As one of the newly planned capitals in the 20th century – like Islamabad, Canberra and Brazil –, Ankara represents an original case in planning history: from shaping a new town under the influence of early European urbanism to the control of a dynamic metropolitan form by structural planning approaches. Forming its urban core according to the initial planning perspectives between the beginning of 1930s and the mid-1970s, the city has entered a rapid phase of space production in its extensions for about the last thirty years.

In the current period of development, highly fragmented urban peripheral formation has being occurred in Ankara. Since the existing trend on the dispersion of urban form lacking spatial coherence at different scale-levels causes the dominance of the private domain and a loss of urbanity, this trend might at first glance be considered as a break with the European tradition and the emergence of Anglo-Americanization in Turkish planning system in terms of looser development control approach on urban form.

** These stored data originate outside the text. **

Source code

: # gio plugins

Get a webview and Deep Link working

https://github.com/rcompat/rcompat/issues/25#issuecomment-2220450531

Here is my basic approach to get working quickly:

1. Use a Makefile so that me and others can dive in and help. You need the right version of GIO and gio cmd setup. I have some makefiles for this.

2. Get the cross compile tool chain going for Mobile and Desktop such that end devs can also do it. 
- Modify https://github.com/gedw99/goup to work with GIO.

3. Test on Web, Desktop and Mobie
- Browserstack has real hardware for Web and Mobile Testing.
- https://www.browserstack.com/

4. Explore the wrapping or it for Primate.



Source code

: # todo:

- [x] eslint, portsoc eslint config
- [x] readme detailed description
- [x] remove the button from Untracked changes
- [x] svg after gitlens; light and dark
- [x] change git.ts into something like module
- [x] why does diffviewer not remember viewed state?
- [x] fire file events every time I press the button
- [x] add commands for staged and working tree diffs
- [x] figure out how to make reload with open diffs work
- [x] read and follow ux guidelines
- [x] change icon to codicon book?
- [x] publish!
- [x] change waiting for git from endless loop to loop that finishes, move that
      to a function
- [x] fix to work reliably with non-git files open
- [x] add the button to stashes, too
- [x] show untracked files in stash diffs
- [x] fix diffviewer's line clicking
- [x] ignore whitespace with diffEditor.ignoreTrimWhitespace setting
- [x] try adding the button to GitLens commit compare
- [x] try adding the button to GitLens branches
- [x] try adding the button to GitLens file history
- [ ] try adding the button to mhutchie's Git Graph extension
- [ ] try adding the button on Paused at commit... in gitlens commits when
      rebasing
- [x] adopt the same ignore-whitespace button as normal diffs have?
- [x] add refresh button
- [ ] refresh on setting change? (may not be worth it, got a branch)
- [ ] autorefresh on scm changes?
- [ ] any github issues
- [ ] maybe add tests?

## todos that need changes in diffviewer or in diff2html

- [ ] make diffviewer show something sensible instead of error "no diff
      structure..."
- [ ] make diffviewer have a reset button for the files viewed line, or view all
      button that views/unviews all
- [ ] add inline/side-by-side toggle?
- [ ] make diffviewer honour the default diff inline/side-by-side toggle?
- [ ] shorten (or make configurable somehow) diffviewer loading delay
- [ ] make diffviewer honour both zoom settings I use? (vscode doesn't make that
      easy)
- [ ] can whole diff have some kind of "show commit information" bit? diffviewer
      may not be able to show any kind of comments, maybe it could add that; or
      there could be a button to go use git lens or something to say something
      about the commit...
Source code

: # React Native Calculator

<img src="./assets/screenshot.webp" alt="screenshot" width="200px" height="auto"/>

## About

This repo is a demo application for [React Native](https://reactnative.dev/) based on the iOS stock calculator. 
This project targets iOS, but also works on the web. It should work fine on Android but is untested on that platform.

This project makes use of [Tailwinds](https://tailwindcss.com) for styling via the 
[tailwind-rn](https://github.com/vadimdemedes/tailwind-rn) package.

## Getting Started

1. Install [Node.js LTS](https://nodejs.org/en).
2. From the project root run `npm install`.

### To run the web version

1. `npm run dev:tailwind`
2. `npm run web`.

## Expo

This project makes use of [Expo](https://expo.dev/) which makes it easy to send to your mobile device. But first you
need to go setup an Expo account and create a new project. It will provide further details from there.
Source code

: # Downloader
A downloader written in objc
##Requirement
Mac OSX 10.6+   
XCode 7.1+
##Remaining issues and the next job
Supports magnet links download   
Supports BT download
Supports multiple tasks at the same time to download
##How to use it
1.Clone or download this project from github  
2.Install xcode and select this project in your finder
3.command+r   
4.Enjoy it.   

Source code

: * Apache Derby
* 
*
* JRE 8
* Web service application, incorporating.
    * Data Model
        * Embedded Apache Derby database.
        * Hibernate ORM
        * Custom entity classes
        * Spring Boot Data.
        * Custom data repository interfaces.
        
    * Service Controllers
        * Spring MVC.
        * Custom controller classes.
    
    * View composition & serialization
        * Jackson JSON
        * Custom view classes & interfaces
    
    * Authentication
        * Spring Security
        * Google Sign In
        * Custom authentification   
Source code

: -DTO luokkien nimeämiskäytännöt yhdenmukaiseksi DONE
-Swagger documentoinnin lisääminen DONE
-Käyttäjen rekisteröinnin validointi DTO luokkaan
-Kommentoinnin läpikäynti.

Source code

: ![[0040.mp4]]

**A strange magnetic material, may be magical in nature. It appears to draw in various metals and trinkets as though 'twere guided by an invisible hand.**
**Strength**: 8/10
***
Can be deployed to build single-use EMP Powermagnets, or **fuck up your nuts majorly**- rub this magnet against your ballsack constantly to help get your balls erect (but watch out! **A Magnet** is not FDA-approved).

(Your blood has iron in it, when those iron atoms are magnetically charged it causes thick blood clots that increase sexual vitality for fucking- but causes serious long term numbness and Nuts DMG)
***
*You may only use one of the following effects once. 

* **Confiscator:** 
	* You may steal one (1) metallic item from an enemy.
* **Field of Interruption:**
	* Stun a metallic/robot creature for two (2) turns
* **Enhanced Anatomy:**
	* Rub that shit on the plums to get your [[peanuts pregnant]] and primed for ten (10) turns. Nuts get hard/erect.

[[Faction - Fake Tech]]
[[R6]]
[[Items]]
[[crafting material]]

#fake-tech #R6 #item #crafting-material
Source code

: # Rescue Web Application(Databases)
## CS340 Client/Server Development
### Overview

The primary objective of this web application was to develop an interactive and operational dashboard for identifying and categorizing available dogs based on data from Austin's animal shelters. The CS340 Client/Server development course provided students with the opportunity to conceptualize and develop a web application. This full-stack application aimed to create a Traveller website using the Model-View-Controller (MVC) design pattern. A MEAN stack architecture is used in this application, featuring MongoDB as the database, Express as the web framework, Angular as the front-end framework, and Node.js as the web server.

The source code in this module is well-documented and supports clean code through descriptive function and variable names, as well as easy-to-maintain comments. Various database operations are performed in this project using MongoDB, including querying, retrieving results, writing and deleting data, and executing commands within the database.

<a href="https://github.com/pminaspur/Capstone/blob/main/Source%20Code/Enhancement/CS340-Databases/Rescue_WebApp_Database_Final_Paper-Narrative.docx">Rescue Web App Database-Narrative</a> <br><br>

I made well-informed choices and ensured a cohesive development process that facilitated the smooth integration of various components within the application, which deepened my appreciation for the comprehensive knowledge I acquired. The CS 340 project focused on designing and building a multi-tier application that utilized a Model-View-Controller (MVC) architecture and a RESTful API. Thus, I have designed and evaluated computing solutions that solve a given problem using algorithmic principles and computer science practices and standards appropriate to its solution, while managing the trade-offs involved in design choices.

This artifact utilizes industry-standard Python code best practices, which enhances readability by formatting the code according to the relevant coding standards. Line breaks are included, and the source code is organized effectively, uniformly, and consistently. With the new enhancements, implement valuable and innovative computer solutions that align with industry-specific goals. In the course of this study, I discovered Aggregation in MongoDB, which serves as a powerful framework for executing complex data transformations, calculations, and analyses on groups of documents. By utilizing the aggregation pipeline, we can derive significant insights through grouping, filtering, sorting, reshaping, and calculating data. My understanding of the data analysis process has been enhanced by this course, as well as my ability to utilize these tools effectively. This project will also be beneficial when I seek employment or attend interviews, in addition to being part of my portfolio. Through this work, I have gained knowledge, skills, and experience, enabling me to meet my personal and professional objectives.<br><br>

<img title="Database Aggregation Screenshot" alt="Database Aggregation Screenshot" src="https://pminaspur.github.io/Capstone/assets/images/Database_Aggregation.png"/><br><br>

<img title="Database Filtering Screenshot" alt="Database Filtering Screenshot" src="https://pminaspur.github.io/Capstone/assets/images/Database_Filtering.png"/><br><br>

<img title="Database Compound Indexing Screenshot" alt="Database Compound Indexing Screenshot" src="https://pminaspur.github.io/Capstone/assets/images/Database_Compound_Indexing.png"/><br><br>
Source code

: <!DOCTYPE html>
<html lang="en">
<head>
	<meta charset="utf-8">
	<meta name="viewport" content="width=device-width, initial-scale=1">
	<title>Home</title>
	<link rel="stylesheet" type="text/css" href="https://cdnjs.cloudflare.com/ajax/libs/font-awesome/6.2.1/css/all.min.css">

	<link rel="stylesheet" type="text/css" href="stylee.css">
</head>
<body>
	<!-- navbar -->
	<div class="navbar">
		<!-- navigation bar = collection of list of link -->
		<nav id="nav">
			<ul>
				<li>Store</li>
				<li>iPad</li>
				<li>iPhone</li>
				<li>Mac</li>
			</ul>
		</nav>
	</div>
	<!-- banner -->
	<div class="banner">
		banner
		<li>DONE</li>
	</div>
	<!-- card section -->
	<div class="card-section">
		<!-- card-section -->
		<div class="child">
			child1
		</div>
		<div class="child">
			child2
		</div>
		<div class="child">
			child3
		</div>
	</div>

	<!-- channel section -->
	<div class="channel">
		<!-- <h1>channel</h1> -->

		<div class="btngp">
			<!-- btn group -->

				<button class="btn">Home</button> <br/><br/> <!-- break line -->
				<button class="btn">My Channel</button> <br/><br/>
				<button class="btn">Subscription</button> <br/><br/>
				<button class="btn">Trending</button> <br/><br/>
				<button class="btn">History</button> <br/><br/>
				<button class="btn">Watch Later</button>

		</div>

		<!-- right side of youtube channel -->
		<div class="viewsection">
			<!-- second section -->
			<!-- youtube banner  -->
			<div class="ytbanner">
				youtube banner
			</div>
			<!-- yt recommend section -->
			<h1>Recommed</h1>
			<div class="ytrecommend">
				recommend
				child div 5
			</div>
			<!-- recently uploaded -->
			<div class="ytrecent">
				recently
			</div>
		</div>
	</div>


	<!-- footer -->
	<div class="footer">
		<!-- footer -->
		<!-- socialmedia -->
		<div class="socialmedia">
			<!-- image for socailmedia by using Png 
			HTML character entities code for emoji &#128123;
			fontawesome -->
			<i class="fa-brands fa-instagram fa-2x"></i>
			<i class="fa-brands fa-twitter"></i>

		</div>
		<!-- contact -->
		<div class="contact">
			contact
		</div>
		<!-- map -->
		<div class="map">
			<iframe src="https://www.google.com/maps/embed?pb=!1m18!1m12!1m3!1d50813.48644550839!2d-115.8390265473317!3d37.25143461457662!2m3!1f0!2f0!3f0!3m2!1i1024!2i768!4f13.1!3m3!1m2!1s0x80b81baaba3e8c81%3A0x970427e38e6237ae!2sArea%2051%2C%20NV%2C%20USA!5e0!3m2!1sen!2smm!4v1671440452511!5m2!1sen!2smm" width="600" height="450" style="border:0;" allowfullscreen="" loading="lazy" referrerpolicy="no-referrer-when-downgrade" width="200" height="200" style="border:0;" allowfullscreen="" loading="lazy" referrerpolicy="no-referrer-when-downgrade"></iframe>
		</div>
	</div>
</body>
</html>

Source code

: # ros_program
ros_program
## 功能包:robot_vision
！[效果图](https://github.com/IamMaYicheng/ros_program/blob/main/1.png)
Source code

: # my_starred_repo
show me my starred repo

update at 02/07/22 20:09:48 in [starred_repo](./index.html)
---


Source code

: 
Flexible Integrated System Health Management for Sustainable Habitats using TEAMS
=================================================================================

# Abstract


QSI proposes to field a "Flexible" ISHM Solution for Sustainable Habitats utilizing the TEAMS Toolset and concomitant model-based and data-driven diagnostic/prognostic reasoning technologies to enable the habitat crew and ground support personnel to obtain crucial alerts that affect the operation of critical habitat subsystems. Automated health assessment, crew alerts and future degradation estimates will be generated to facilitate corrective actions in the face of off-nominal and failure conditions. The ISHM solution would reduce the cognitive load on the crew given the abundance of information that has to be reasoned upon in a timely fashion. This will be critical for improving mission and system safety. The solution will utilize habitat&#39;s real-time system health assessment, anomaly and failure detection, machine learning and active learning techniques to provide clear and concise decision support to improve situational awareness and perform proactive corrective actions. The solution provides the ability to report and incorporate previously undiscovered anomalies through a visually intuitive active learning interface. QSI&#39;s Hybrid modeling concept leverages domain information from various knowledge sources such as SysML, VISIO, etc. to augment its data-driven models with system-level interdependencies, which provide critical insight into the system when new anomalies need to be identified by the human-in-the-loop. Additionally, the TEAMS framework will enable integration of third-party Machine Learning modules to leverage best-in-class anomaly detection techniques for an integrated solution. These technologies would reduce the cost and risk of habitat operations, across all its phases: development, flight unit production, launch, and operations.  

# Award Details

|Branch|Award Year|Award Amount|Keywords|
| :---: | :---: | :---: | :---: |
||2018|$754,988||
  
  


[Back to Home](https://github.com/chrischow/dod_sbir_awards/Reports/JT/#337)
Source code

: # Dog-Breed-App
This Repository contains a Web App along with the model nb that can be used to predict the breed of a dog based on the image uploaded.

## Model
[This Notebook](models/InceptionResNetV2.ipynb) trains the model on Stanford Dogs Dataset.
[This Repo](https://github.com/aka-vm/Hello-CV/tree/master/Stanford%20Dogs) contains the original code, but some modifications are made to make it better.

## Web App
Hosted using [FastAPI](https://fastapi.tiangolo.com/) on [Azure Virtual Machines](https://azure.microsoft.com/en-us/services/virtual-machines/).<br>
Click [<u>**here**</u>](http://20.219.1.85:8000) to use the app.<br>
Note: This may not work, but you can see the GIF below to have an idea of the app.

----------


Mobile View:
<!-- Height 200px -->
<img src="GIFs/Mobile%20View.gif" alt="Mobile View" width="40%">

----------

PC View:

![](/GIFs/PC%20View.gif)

Before, coming to such a critical end-point, the paper prefers a closer look into the changing dynamics of master plans of the city. It is aimed to reveal the developmental logic of the city by means of master plan analysis. The comprehensive outlook – called plan matrix – is integrated into each master plan schema by correlating the basic components like main policy directions, depth of control, settlement typology, and city structure and form. Such a framework has a potential to be utilized for any kind of plan analysis at metropolitan scale for different cases. At the end of the analysis, the paper tends to address an alternative master planning approach for the similar types of developing cities striving for keeping its urban character within a fragmented urban body.

Author Biography

Olgu Çalişkan

Conducting his PhD research at TU Delft Faculty of Architecture, Department of Urbanism, in the Netherlands, Olgu Çalişkan is a research assistant at Middle East Technical University (METU) in Turkey. Having got his MSc degree on Urban Design at METU in 2004, the author is currently studying on the issue of ‘pattern formation in urban design’. His recent publications include a book on ‘urban compactness’ (by VDM, 2009) and several articles including Journal of Urban Design (forthcoming, 2009) and METU JAPA (2006/2). His main research interests are physical planning and design, urban morphology, urban design theory and method, and visualization in urbanism.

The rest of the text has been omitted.